# Aim of the task:
Say how many lines below have "when" in them, giving the number alone.

----------

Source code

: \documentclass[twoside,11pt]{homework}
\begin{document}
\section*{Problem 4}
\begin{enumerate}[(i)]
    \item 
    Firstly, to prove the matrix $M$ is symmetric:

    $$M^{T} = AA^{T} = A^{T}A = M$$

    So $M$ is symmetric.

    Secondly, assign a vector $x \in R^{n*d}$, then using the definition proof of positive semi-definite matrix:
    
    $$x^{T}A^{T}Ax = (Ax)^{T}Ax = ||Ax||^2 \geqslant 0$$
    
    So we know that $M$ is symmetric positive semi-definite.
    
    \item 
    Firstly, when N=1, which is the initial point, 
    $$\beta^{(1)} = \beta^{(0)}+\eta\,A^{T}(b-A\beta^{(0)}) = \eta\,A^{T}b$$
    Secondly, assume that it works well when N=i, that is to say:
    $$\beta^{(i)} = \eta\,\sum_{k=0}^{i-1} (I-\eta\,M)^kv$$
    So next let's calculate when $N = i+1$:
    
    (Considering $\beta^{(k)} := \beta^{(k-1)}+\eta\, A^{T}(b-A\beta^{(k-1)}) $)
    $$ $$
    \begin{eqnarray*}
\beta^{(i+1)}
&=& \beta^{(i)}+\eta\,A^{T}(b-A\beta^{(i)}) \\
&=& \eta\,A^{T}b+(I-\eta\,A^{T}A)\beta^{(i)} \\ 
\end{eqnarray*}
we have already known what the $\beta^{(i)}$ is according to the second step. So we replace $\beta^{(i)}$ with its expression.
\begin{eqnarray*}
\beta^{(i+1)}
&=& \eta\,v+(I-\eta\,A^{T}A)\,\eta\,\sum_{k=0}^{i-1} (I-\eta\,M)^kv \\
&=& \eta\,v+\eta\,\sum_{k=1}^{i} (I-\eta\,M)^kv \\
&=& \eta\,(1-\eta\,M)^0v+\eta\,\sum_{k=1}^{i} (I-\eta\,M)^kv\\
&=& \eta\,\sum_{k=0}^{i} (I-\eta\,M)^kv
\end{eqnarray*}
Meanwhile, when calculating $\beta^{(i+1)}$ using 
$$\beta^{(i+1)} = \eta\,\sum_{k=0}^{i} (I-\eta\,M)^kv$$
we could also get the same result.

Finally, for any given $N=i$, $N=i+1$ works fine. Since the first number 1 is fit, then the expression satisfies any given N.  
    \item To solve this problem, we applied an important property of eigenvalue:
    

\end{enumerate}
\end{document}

----------

# Reply to the task:
4